I am self-learning probability theory from the text Measure, Integral and Probability, by Capinski and Kopp.
Exercise problem 2.3 asks to investigate the Cantor-Lebesgue function, show that it is continuous and sketch its graph. I would like someone to verify, if my proof attempt is technically correct and sufficiently rigorous.
If it's not correct, a hint/clue, without giving away the entire proof would be nice.
[Capinski-2.3] If $x\in[0,1]$ has a ternary expansion $(a_n)$ that is $x = 0.a_1 a_2 \ldots$ with $a_n = 0,1,2$ define $N$ as the first index $n$ for which $a_n = 1$ and set $N = \infty$ if none of the $a_n$'s are $1$ (when $x \in C$). Now, set $b_n = \frac{a_n}{2}$ for $n < N$ and $b_N =1$, and let $F(x) = \sum_{n=1}^{\infty}\frac{b_n}{2^n}$ for each $x \in [0,1]$. Clearly, this function is monotone increasing and has $F(0) = 0$, $F(1) = 1$. Yet, it is constant on middle thirds.

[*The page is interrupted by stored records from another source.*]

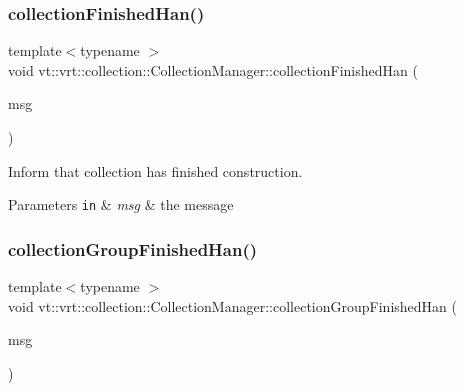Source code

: \subsubsection{\texorpdfstring{collection\+Finished\+Han()}{collectionFinishedHan()}}
{\footnotesize\ttfamily template$<$typename $>$ \\
void vt\+::vrt\+::collection\+::\+Collection\+Manager\+::collection\+Finished\+Han (\begin{DoxyParamCaption}\item[{\hyperlink{structvt_1_1vrt_1_1collection_1_1_collection_cons_msg}{Collection\+Cons\+Msg} $\ast$}]{msg }\end{DoxyParamCaption})\hspace{0.3cm}{\ttfamily [static]}}



Inform that collection has finished construction. 


\begin{DoxyParams}[1]{Parameters}
\mbox{\tt in}  & {\em msg} & the message \\
\hline
\end{DoxyParams}
\mbox{\label{structvt_1_1vrt_1_1collection_1_1_collection_manager_abf80612ba1db9aadf590f837ae4ca7a7}} 
\subsubsection{\texorpdfstring{collection\+Group\+Finished\+Han()}{collectionGroupFinishedHan()}}
{\footnotesize\ttfamily template$<$typename $>$ \\
void vt\+::vrt\+::collection\+::\+Collection\+Manager\+::collection\+Group\+Finished\+Han (\begin{DoxyParamCaption}\item[{\hyperlink{structvt_1_1vrt_1_1collection_1_1_collection_group_msg}{Collection\+Group\+Msg} $\ast$}]{msg }\end{DoxyParamCaption})\hspace{0.3cm}{\ttfamily [static]}}



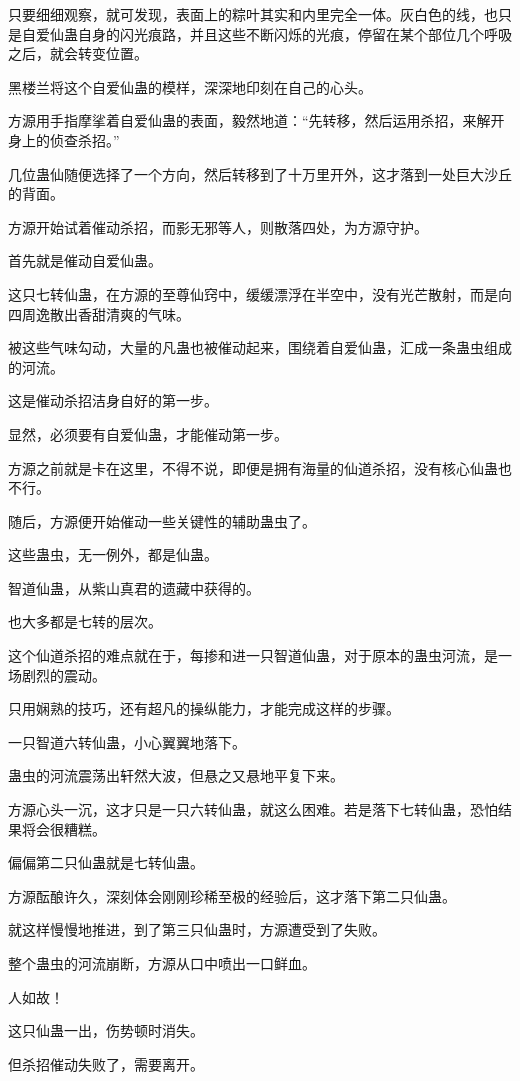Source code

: \begin{this_body}
只要细细观察，就可发现，表面上的粽叶其实和内里完全一体。灰白色的线，也只是自爱仙蛊自身的闪光痕路，并且这些不断闪烁的光痕，停留在某个部位几个呼吸之后，就会转变位置。

黑楼兰将这个自爱仙蛊的模样，深深地印刻在自己的心头。

方源用手指摩挲着自爱仙蛊的表面，毅然地道：“先转移，然后运用杀招，来解开身上的侦查杀招。”

几位蛊仙随便选择了一个方向，然后转移到了十万里开外，这才落到一处巨大沙丘的背面。

方源开始试着催动杀招，而影无邪等人，则散落四处，为方源守护。

首先就是催动自爱仙蛊。

这只七转仙蛊，在方源的至尊仙窍中，缓缓漂浮在半空中，没有光芒散射，而是向四周逸散出香甜清爽的气味。

被这些气味勾动，大量的凡蛊也被催动起来，围绕着自爱仙蛊，汇成一条蛊虫组成的河流。

这是催动杀招洁身自好的第一步。

显然，必须要有自爱仙蛊，才能催动第一步。

方源之前就是卡在这里，不得不说，即便是拥有海量的仙道杀招，没有核心仙蛊也不行。

随后，方源便开始催动一些关键性的辅助蛊虫了。

这些蛊虫，无一例外，都是仙蛊。

智道仙蛊，从紫山真君的遗藏中获得的。

也大多都是七转的层次。

这个仙道杀招的难点就在于，每掺和进一只智道仙蛊，对于原本的蛊虫河流，是一场剧烈的震动。

只用娴熟的技巧，还有超凡的操纵能力，才能完成这样的步骤。

一只智道六转仙蛊，小心翼翼地落下。

蛊虫的河流震荡出轩然大波，但悬之又悬地平复下来。

方源心头一沉，这才只是一只六转仙蛊，就这么困难。若是落下七转仙蛊，恐怕结果将会很糟糕。

偏偏第二只仙蛊就是七转仙蛊。

方源酝酿许久，深刻体会刚刚珍稀至极的经验后，这才落下第二只仙蛊。

就这样慢慢地推进，到了第三只仙蛊时，方源遭受到了失败。

整个蛊虫的河流崩断，方源从口中喷出一口鲜血。

人如故！

这只仙蛊一出，伤势顿时消失。

但杀招催动失败了，需要离开。


\end{this_body}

Prove that the Lebesgue function is continuous and sketch its graph.
Proof.
Define $F_{N}(x)=\sum_{n=1}^{N}\frac{b_{n}}{2^{n}}$. We hand-draw the plots for $F_1$, $F_2$ and $F_3$ to better understand what's going on.
The plot of $F_{1}(x)$ is:
The plot of $F_2(x)$ is:
The plot of $F_3(x)$ is:
The Lebesgue function F is the pointwise limit of $F_{n}(x)$ and it has constant dyadic values of the form $\frac{p}{2^{k}}$, where $p\in\mathbf{Z}_{+}$, $0\leq p\leq2^{k}$, $k\in\mathbf{N}$ for all $x$ belonging to any of the open middle one-thirds.
It maps all points in the Cantor set $C$ to infinite binary strings of $0$s and $1$s. And F maps all terminating/recurring strings on the x-axis to dyadic points on the y-axis. Since every real in $[0,1]$ can be represented in binary or ternary number system, with $0=(0.000\ldots)_2$ and $1=(0.1111\ldots)_2$, it follows that the domain of $F$ is $[0,1]$ and the range of F is also $[0,1]$. Moreover, $F(0)=0$ and $F(1)=1$. The Lebesgue function jumps from $0$ to $1$ on a set of length zero.
Pick an arbitrary $\epsilon>0$ and let $c\in[0,1]$ and consider the open interval $V_{\epsilon}(f(c))=(F(c)-\epsilon,F(c)+\epsilon)$.
There exists $K\in\mathbf{N}$,such that $\frac{1}{2^{K}}<\epsilon$. We also know that there exists a closed interval $I_{K}=[\frac{p}{2^{K}},\frac{p+1}{2^{K}}]$ containing $F(c)$.
Consider the set $\{x:F(x) = \frac{m}{2^K}\}$. We pick the points $\sup \{x:F(x) = \frac{m}{2^K}\}$, for $m = p$, $p+1$. Thus, we have mapped the end-points of the interval $I_K$ on the $y$-axis to $\frac{q}{3^K},\frac{q}{3^{K+1}}$ on the $x$-axis. Since $F$ is increasing and bounded, it follows that for all $\frac{q}{3^K} \leq x \leq \frac{q+1}{3^K}$, we have $F(\frac{q}{3^K}) \leq F(x) \leq F(\frac{q+1}{3^K})$.
In fact, this map sends every closed interval of length $\frac{1}{2^{K}}$ on the $y$-axis whose end-points are dyadic numbers, to an interval of the length $\frac{1}{3^{K}}$ on the x-axis containing $c$.
Pick $\delta=\frac{1}{2\cdot3^{K}}$. Then, $\forall x\in(c-\delta,c+\delta)$ it follows that $F(x)\in V_{\epsilon}(F(c))\cap I_{K}\subset V_{\epsilon}(F(c))$. Thus, $F$ is continuous at $c$.
Since $c$ was arbitrary, this must be true for all $c\in[0,1]$. Consequently, $F$ is continuous on $[0,1]$. Q.E.D.